======== Data records

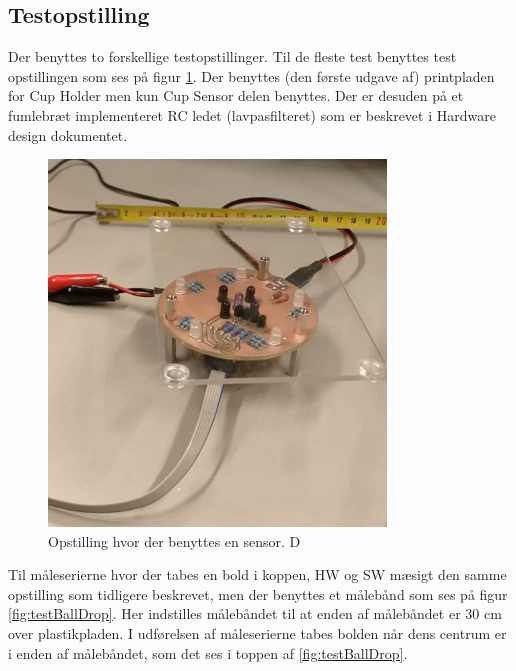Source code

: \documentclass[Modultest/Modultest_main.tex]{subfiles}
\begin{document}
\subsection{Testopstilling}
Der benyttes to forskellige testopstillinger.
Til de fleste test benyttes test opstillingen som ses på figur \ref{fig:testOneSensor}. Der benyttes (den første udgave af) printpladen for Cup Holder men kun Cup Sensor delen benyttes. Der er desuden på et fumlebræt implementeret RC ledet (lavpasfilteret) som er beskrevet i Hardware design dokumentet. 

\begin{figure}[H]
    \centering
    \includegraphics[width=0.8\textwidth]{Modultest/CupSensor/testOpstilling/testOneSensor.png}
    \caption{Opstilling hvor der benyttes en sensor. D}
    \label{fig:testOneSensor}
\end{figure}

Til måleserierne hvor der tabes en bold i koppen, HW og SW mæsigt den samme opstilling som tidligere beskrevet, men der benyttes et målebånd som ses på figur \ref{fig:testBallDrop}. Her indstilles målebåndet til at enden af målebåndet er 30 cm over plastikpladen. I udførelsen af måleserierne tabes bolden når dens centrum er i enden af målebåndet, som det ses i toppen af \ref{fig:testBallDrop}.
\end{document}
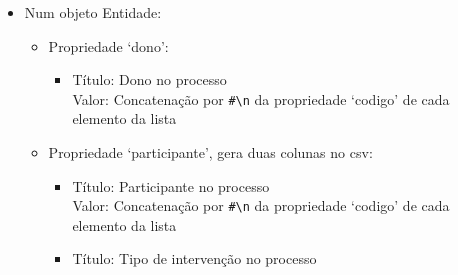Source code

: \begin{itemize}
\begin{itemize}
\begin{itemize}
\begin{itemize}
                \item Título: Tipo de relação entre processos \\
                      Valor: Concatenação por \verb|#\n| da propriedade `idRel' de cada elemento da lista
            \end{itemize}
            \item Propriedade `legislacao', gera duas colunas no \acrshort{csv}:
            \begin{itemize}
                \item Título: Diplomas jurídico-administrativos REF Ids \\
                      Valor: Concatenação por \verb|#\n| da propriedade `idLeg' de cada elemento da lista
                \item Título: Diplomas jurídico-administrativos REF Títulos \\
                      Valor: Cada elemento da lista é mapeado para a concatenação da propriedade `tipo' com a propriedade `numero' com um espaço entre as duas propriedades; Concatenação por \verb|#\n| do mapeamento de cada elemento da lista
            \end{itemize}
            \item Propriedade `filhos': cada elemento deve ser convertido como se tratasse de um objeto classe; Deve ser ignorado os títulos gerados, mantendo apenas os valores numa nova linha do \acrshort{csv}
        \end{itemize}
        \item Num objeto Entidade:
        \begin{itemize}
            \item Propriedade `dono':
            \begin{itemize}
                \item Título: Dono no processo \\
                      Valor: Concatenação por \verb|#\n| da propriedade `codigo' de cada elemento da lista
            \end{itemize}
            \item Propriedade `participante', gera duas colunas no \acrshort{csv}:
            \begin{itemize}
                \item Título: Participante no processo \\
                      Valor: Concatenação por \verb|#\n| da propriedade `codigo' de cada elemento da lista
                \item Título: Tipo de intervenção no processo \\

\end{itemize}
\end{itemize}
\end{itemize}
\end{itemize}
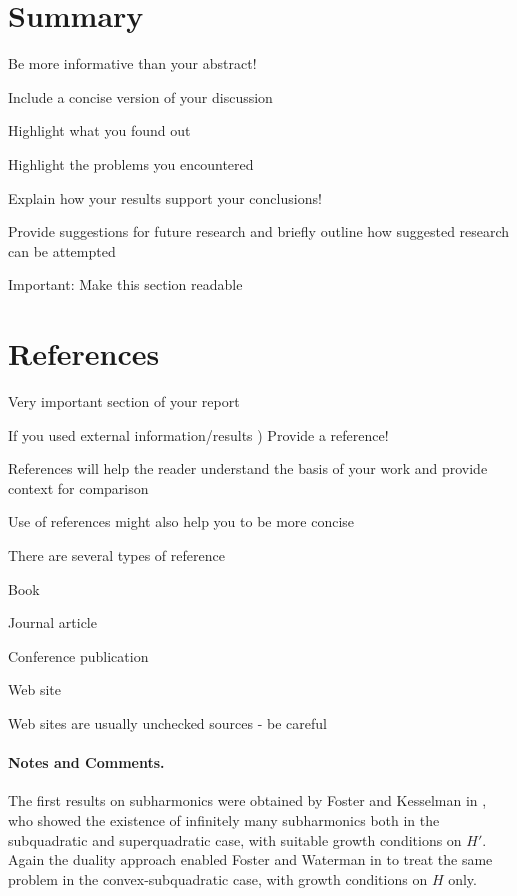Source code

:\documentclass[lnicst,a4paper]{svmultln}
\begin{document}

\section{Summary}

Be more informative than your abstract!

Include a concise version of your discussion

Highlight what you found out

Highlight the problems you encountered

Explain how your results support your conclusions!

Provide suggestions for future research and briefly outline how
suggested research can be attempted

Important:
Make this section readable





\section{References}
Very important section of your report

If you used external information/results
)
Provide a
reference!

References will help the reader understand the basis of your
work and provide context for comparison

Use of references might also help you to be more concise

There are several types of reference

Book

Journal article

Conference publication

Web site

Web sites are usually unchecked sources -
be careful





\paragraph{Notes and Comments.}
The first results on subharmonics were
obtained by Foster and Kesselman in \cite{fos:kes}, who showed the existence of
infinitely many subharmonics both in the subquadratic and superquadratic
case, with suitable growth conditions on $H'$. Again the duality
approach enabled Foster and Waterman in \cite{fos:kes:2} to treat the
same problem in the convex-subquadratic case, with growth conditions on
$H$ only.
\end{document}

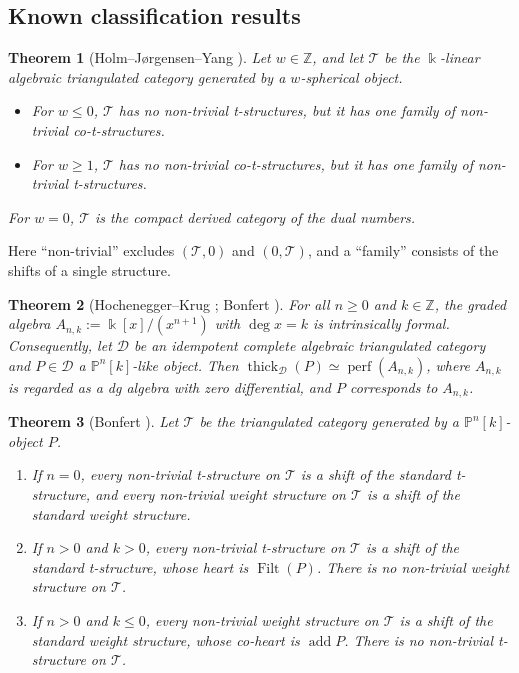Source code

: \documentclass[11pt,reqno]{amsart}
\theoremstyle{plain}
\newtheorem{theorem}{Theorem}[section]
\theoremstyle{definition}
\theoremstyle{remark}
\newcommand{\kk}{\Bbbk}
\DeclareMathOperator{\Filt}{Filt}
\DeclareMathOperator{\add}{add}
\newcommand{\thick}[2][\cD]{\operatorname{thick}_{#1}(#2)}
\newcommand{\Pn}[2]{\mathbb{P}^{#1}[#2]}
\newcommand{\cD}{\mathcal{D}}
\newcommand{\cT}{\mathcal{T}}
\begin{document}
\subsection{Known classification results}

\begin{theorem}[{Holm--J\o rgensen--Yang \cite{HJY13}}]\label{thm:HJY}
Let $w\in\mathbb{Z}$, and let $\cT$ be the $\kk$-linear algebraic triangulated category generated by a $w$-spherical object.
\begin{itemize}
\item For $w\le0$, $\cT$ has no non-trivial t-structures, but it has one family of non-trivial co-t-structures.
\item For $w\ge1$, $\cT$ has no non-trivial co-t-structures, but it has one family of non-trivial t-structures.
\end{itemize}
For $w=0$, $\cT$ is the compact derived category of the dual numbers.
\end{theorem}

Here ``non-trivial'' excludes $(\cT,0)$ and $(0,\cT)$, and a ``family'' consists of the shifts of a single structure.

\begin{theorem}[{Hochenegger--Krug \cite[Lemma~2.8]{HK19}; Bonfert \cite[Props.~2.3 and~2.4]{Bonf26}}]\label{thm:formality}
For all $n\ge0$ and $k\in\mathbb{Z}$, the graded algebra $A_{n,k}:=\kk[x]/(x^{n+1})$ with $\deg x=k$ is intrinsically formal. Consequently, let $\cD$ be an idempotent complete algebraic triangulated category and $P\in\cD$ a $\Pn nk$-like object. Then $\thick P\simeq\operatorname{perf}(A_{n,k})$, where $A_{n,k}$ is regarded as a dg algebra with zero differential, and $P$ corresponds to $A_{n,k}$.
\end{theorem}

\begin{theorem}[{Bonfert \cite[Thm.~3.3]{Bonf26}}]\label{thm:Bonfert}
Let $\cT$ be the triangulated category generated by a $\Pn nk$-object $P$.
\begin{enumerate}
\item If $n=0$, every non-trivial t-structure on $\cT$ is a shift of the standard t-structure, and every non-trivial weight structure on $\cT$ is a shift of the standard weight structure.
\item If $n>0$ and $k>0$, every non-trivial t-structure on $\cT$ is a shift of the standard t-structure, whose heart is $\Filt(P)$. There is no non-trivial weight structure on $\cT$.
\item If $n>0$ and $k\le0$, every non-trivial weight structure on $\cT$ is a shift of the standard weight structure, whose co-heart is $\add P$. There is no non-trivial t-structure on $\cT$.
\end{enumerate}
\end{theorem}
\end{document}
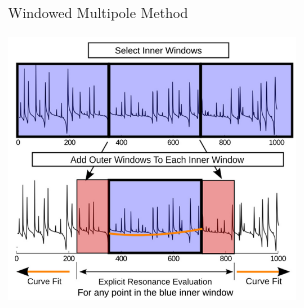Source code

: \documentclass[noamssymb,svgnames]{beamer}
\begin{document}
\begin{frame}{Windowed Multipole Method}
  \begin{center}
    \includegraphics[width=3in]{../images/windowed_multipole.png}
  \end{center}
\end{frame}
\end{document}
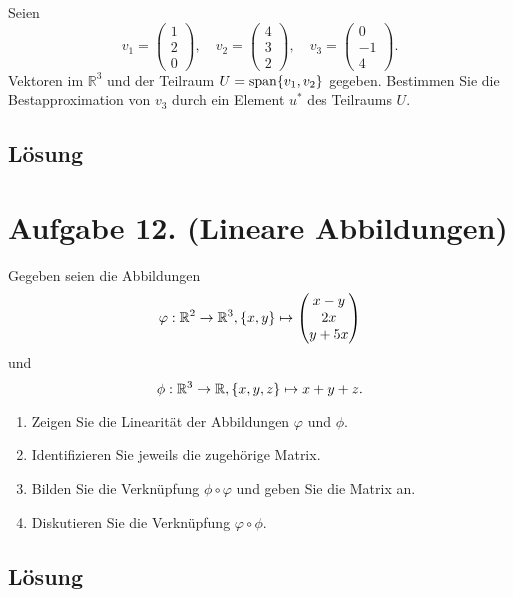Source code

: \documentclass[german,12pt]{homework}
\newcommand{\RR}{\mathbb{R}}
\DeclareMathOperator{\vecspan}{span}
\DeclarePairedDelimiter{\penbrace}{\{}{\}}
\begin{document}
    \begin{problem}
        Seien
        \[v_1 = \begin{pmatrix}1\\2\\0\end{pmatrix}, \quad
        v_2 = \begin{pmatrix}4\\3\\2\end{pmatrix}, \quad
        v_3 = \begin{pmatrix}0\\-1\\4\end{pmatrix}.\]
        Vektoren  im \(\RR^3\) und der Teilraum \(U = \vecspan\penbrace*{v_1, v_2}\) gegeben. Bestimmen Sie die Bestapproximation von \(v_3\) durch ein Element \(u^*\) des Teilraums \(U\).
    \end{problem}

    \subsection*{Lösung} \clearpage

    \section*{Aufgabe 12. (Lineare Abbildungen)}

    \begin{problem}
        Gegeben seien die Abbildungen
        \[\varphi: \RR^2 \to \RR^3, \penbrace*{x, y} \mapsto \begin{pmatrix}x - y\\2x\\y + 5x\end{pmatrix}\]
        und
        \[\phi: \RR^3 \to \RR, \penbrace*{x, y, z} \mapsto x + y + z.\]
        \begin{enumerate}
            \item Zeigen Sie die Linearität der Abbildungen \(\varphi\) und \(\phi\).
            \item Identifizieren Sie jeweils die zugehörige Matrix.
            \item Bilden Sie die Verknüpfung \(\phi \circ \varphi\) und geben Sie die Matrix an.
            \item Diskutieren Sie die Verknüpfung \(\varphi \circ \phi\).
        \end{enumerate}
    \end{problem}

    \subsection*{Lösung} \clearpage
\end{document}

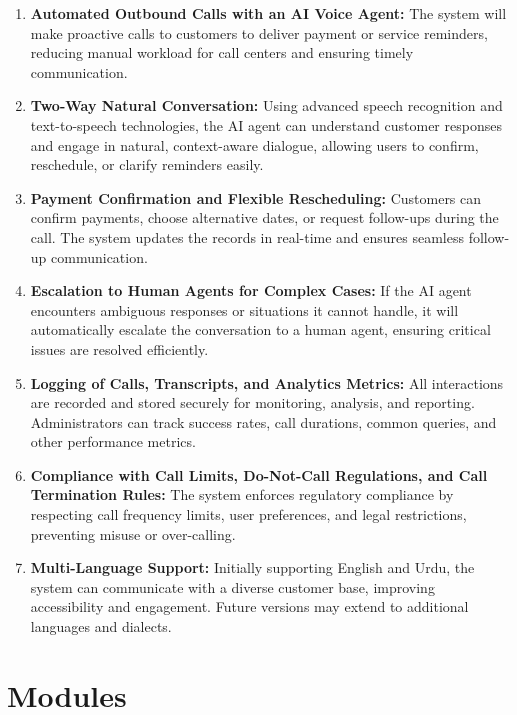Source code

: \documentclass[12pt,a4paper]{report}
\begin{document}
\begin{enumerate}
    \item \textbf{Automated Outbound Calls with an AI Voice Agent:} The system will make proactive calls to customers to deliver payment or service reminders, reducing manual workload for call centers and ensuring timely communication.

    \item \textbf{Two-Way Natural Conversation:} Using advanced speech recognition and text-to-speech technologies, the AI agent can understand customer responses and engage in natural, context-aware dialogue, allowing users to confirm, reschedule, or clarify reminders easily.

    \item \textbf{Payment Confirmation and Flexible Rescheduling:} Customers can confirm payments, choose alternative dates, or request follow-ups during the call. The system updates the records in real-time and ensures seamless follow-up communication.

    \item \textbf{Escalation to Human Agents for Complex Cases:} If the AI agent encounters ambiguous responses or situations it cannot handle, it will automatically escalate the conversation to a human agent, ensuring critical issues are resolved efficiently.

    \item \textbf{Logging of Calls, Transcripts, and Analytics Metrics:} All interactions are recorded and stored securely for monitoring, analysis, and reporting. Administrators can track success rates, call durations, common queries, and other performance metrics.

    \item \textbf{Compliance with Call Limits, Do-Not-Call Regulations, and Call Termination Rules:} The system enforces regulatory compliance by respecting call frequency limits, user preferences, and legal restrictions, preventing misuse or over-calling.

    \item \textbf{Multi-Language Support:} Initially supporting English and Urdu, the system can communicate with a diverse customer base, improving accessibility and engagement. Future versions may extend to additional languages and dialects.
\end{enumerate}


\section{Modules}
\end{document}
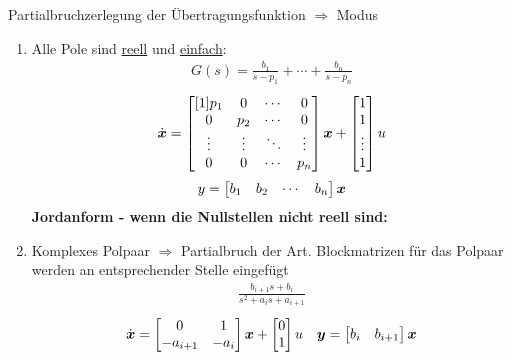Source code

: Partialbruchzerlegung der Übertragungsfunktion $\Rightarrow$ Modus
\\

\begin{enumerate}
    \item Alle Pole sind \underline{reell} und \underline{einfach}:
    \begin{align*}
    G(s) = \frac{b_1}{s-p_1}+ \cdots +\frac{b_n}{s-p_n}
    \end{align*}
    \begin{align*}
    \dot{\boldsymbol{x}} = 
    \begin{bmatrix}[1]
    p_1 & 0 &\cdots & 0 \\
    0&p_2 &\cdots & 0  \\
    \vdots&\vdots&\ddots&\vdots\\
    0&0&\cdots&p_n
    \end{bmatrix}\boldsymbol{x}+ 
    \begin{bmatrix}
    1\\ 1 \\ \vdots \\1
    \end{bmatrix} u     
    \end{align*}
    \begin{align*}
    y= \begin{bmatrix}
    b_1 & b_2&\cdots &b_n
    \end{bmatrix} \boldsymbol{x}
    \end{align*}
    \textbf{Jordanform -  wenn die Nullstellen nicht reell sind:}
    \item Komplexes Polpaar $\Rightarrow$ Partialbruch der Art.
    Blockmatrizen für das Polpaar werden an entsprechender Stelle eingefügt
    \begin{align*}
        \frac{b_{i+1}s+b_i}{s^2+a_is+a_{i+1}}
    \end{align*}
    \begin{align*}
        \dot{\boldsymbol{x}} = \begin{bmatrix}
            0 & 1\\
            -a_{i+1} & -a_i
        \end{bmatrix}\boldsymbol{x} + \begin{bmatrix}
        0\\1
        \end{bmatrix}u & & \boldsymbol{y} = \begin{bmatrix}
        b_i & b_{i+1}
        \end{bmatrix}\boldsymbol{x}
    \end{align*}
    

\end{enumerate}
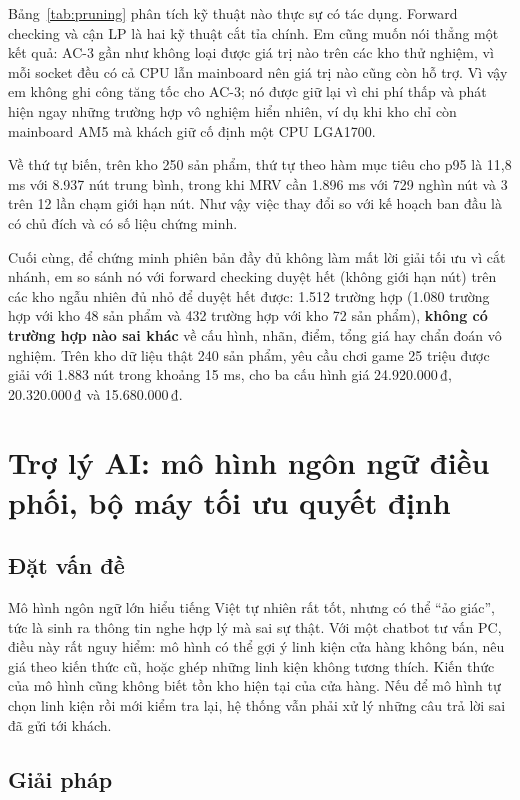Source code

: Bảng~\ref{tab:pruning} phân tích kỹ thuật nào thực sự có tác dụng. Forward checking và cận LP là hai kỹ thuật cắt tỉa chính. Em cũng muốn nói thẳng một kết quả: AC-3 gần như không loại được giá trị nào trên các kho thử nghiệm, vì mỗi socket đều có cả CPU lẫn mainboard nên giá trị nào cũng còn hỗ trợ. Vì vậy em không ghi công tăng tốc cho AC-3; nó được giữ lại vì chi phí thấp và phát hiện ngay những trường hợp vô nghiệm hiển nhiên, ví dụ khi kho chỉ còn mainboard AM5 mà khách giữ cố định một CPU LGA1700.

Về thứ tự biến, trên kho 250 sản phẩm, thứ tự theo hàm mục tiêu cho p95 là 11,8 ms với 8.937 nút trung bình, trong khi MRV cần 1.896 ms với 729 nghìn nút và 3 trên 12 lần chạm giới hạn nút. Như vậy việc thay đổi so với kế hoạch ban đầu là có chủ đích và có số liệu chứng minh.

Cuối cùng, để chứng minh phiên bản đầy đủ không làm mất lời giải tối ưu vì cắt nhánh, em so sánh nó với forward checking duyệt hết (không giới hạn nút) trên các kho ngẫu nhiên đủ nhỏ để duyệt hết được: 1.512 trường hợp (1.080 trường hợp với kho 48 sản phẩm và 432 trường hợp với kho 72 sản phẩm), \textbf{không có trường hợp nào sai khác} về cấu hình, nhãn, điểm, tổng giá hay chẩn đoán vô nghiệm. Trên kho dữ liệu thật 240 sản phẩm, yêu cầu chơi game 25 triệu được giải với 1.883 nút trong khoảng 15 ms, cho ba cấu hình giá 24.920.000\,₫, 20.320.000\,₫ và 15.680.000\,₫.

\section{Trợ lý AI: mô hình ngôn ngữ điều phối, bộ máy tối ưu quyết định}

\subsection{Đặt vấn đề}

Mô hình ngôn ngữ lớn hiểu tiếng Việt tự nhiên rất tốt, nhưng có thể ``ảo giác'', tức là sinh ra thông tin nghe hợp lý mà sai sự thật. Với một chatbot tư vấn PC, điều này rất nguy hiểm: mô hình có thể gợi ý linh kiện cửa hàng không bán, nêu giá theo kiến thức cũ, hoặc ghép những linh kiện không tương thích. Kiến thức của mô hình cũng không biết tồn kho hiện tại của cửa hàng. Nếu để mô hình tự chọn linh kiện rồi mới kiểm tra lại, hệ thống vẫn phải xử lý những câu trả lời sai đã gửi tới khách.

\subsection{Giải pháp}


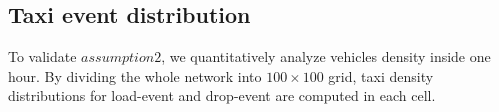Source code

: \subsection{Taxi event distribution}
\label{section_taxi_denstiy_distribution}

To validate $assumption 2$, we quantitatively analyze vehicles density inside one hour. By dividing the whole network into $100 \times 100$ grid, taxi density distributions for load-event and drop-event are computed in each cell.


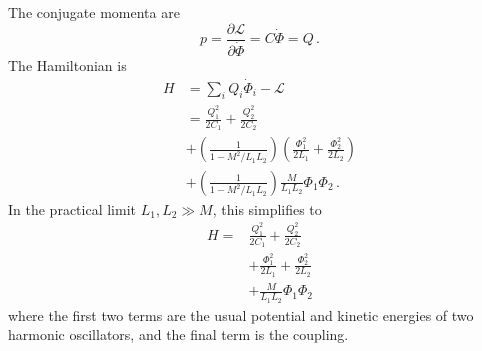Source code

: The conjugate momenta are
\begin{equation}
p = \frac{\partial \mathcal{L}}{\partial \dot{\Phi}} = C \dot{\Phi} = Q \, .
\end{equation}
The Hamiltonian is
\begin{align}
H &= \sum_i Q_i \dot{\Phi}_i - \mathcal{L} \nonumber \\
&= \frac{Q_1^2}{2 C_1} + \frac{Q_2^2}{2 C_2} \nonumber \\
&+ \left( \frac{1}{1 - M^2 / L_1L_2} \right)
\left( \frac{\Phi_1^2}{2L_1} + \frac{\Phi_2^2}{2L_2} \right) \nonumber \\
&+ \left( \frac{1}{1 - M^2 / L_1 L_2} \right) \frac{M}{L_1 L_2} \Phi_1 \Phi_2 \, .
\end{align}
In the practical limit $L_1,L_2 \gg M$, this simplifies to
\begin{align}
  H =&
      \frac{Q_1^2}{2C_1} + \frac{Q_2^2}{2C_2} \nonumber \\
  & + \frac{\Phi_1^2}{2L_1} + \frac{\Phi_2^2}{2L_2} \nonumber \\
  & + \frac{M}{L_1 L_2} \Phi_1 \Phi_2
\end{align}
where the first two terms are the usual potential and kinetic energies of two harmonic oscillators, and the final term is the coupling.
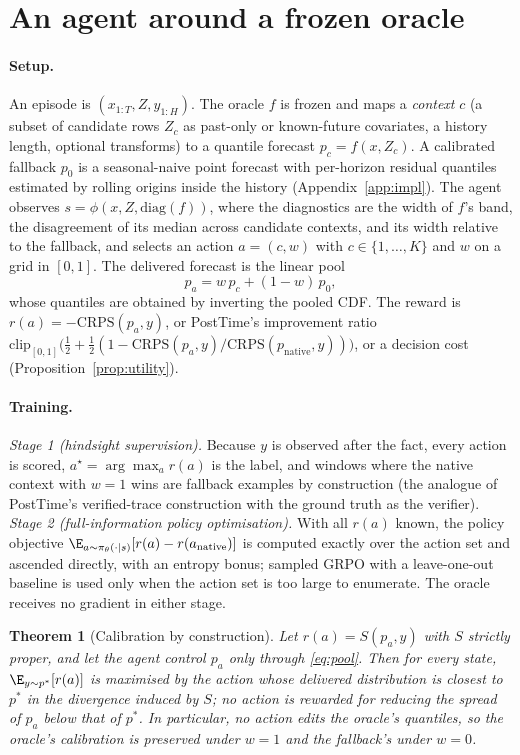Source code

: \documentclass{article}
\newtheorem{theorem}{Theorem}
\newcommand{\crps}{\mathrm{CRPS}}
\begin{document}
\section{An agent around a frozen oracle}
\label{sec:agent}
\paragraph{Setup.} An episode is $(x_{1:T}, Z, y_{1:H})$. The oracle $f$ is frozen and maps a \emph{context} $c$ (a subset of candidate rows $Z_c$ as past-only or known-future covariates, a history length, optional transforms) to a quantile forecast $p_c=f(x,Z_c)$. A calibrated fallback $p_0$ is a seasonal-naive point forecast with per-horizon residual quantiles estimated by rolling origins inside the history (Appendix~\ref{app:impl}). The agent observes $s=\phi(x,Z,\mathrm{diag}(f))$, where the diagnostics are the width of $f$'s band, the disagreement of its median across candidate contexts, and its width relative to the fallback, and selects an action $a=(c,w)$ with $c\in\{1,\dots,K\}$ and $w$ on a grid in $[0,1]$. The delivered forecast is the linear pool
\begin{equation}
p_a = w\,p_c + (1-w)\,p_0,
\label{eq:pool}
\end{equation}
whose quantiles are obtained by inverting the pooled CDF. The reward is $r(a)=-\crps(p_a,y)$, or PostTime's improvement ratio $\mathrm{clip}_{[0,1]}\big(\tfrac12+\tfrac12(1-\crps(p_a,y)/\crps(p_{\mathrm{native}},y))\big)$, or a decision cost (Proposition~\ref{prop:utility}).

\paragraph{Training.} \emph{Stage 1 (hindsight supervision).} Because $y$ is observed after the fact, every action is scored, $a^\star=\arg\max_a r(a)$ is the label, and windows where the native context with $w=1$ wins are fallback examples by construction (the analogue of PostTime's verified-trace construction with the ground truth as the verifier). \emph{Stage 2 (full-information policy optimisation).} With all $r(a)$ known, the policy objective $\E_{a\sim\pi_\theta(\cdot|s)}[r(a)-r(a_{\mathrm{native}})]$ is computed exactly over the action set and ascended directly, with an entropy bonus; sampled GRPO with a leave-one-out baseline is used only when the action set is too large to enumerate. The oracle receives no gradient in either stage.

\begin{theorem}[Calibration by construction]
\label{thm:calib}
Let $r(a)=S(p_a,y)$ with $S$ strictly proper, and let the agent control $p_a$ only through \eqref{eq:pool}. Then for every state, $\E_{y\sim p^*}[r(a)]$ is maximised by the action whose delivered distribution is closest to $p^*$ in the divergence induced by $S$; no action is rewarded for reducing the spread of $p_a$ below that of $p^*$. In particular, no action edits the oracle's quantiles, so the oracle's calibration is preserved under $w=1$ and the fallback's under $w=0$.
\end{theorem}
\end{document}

================

■ **Work item**: Look through the records for the string "hình". Copy every line that has it.

■ **Answer for the task**:
Cuối cùng, để chứng minh phiên bản đầy đủ không làm mất lời giải tối ưu vì cắt nhánh, em so sánh nó với forward checking duyệt hết (không giới hạn nút) trên các kho ngẫu nhiên đủ nhỏ để duyệt hết được: 1.512 trường hợp (1.080 trường hợp với kho 48 sản phẩm và 432 trường hợp với kho 72 sản phẩm), \textbf{không có trường hợp nào sai khác} về cấu hình, nhãn, điểm, tổng giá hay chẩn đoán vô nghiệm. Trên kho dữ liệu thật 240 sản phẩm, yêu cầu chơi game 25 triệu được giải với 1.883 nút trong khoảng 15 ms, cho ba cấu hình giá 24.920.000\,₫, 20.320.000\,₫ và 15.680.000\,₫.
\section{Trợ lý AI: mô hình ngôn ngữ điều phối, bộ máy tối ưu quyết định}
Mô hình ngôn ngữ lớn hiểu tiếng Việt tự nhiên rất tốt, nhưng có thể ``ảo giác'', tức là sinh ra thông tin nghe hợp lý mà sai sự thật. Với một chatbot tư vấn PC, điều này rất nguy hiểm: mô hình có thể gợi ý linh kiện cửa hàng không bán, nêu giá theo kiến thức cũ, hoặc ghép những linh kiện không tương thích. Kiến thức của mô hình cũng không biết tồn kho hiện tại của cửa hàng. Nếu để mô hình tự chọn linh kiện rồi mới kiểm tra lại, hệ thống vẫn phải xử lý những câu trả lời sai đã gửi tới khách.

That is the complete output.